**Task item**
Type out the entries again, matching each one exactly.

**Input for this task**
——————————

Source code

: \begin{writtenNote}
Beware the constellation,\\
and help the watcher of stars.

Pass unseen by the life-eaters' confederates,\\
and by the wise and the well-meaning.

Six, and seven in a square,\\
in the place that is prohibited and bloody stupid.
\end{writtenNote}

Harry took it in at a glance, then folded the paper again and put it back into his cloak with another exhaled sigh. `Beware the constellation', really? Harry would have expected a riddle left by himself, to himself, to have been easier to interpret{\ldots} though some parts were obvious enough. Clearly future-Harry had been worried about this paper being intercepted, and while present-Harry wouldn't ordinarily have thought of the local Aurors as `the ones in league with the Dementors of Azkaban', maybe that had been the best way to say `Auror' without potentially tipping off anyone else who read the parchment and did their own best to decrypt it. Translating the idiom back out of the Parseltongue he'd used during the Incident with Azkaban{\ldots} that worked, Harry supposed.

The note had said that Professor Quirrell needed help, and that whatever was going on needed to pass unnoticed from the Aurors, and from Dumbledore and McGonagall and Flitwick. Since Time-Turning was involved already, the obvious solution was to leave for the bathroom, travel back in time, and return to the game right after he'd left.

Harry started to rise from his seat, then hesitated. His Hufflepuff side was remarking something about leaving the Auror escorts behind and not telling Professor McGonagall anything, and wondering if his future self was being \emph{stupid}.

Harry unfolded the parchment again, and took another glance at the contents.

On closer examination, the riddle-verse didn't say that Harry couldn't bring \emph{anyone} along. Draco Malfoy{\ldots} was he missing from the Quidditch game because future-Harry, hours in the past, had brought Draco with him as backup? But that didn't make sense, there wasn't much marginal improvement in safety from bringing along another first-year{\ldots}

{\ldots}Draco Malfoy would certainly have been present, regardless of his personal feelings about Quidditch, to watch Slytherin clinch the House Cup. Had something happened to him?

——————————

**Response to this task**
Source code

: \begin{writtenNote}
Beware the constellation,\\
and help the watcher of stars.

Pass unseen by the life-eaters' confederates,\\
and by the wise and the well-meaning.

Six, and seven in a square,\\
in the place that is prohibited and bloody stupid.
\end{writtenNote}

Harry took it in at a glance, then folded the paper again and put it back into his cloak with another exhaled sigh. `Beware the constellation', really? Harry would have expected a riddle left by himself, to himself, to have been easier to interpret{\ldots} though some parts were obvious enough. Clearly future-Harry had been worried about this paper being intercepted, and while present-Harry wouldn't ordinarily have thought of the local Aurors as `the ones in league with the Dementors of Azkaban', maybe that had been the best way to say `Auror' without potentially tipping off anyone else who read the parchment and did their own best to decrypt it. Translating the idiom back out of the Parseltongue he'd used during the Incident with Azkaban{\ldots} that worked, Harry supposed.

The note had said that Professor Quirrell needed help, and that whatever was going on needed to pass unnoticed from the Aurors, and from Dumbledore and McGonagall and Flitwick. Since Time-Turning was involved already, the obvious solution was to leave for the bathroom, travel back in time, and return to the game right after he'd left.

Harry started to rise from his seat, then hesitated. His Hufflepuff side was remarking something about leaving the Auror escorts behind and not telling Professor McGonagall anything, and wondering if his future self was being \emph{stupid}.

Harry unfolded the parchment again, and took another glance at the contents.

On closer examination, the riddle-verse didn't say that Harry couldn't bring \emph{anyone} along. Draco Malfoy{\ldots} was he missing from the Quidditch game because future-Harry, hours in the past, had brought Draco with him as backup? But that didn't make sense, there wasn't much marginal improvement in safety from bringing along another first-year{\ldots}

{\ldots}Draco Malfoy would certainly have been present, regardless of his personal feelings about Quidditch, to watch Slytherin clinch the House Cup. Had something happened to him?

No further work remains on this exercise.